Activity – Copy every record below exactly as written, but leave out the pictures.

── Data records

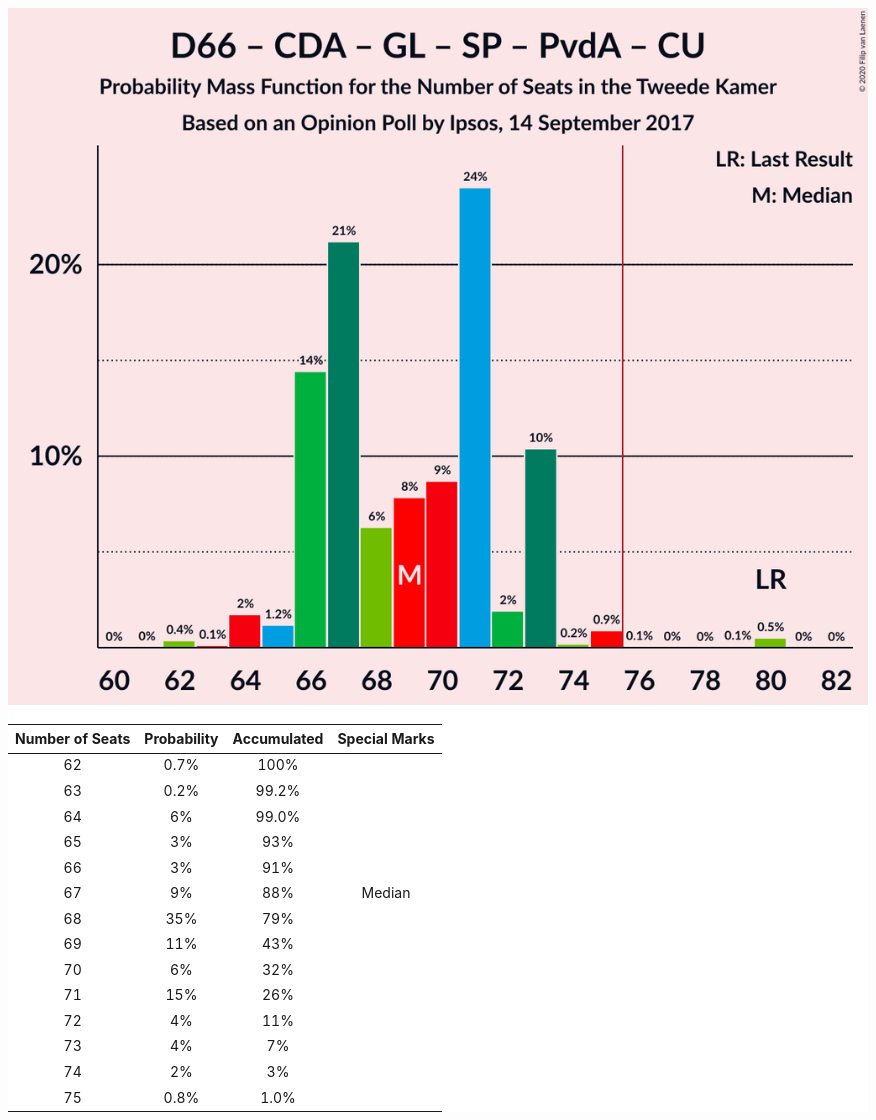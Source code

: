 ![Graph with seats probability mass function not yet produced](2017-09-14-Ipsos-coalitions-seats-pmf-d66–cda–gl–sp–pvda–cu.png "Seats Probability Mass Function")

| Number of Seats | Probability | Accumulated | Special Marks |
|:---------------:|:-----------:|:-----------:|:-------------:|
| 62 | 0.7% | 100% |  |
| 63 | 0.2% | 99.2% |  |
| 64 | 6% | 99.0% |  |
| 65 | 3% | 93% |  |
| 66 | 3% | 91% |  |
| 67 | 9% | 88% | Median |
| 68 | 35% | 79% |  |
| 69 | 11% | 43% |  |
| 70 | 6% | 32% |  |
| 71 | 15% | 26% |  |
| 72 | 4% | 11% |  |
| 73 | 4% | 7% |  |
| 74 | 2% | 3% |  |
| 75 | 0.8% | 1.0% |  |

────

Problem solution –
Source code

: ![Graph with seats probability mass function not yet produced](2017-09-14-Ipsos-coalitions-seats-pmf-d66–cda–gl–sp–pvda–cu.png "Seats Probability Mass Function")

| Number of Seats | Probability | Accumulated | Special Marks |
|:---------------:|:-----------:|:-----------:|:-------------:|
| 62 | 0.7% | 100% |  |
| 63 | 0.2% | 99.2% |  |
| 64 | 6% | 99.0% |  |
| 65 | 3% | 93% |  |
| 66 | 3% | 91% |  |
| 67 | 9% | 88% | Median |
| 68 | 35% | 79% |  |
| 69 | 11% | 43% |  |
| 70 | 6% | 32% |  |
| 71 | 15% | 26% |  |
| 72 | 4% | 11% |  |
| 73 | 4% | 7% |  |
| 74 | 2% | 3% |  |
| 75 | 0.8% | 1.0% |  |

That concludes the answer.